Despite all the “good deeds” news clippings that fraternities and their alumni trot out, most fraternity cultures are
still centered on proving manhood in accordance with three basic beliefs: that women are sex objects to be manipulated
at will; that drinking and drug-taking are endurance sports; and that all nonmembers, be they other male students,
professors or college administrators, are deficient weenies. Because fraternities are essentially closed shops, both morally
and intellectually, members are unlikely to have those beliefs disputed in any way they will find convincing.
Some schools, including Colgate, have tried imposing reforms, but those efforts have largely failed. However, the
decision to eliminate Greek-letter systems altogether is still a hard one for most schools to make. “I don’t think any
campus is ever ready for it to happen,” says James Reynolds, a psychology professor and chair of the Faculty Affairs
Committee at Colgate. Schools worry that such bans will anger alumni and jeopardize donations as well as cause housing
and recreation shortages that the colleges will then have to remedy. Nonetheless, Franklin and Marshall College in
Lancaster, Pennsylvania, took the plunge last year. It withdrew all material support (a full-time administrator, use of
facilities, programming and other aid), although most fraternities continue to maintain privately owned houses off
campus. Despite the fears beforehand, alumni donations show a slight increase this year. Franklin and Marshall has
increased social-event funding and may open a student entertainment center. “We’re going to make the college programs
and facilities the best we can,” says its president, Richard Kneedler, “and the fraternities are not in our plans.”
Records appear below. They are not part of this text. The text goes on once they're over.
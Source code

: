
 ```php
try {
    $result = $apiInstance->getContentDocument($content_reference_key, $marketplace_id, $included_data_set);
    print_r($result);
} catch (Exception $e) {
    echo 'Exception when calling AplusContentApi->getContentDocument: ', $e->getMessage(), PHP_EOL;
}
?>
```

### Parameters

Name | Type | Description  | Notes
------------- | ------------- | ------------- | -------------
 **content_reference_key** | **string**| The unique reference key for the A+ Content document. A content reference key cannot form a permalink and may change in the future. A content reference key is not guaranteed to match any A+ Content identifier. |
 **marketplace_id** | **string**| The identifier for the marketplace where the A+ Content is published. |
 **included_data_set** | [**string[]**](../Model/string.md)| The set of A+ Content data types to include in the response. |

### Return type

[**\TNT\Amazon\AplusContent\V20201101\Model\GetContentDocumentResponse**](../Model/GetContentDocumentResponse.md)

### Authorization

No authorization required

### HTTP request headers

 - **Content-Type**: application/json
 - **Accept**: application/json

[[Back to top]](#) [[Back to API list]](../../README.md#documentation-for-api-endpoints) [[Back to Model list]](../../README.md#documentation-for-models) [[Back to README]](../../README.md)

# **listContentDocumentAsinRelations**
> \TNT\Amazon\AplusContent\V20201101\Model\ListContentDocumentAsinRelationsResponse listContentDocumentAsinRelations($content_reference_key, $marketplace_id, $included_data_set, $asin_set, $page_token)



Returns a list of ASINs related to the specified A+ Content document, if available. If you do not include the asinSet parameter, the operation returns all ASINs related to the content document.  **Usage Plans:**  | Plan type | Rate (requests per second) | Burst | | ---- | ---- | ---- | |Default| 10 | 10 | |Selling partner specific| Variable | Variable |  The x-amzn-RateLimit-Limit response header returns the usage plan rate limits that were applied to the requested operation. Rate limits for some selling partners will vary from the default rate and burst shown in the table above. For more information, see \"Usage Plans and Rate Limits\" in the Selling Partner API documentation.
The fact that fraternities are flourishing on campuses today is not an argument to allow them to exist. Although
increased diversity at universities might frighten some students into retreating to reassuringly familiar and homogeneous
groups, schools need not support such a backlash. Those fraternity members who are truly committed to public-service
projects can volunteer directly, through the American Red Cross or literacy programs, while those interested in developing
management skills can gain all they want in open-membership student government groups. In short, there is no benefit
offered by most Greek-letter groups that does not already exist in a better form, or could not easily be developed, on any
other college campus. Amherst and Colby Colleges, like Franklin and Marshall, recently severed their Greek-letter systems
There’s no reason that the same couldn’t happen at other schools where scholarship and social diversity are valued and
the inherently destructive influence of fraternities is finally recognized.
At Colgate, the question of eliminating the Greek-letter system remains under review, but there are signs that more
and more people feel the fraternity culture no longer has a place in a modern university. Says Professor Reynolds, “What
as surprised me was the number of faculty who [previously] supported fraternities feeling the time has come for a change.”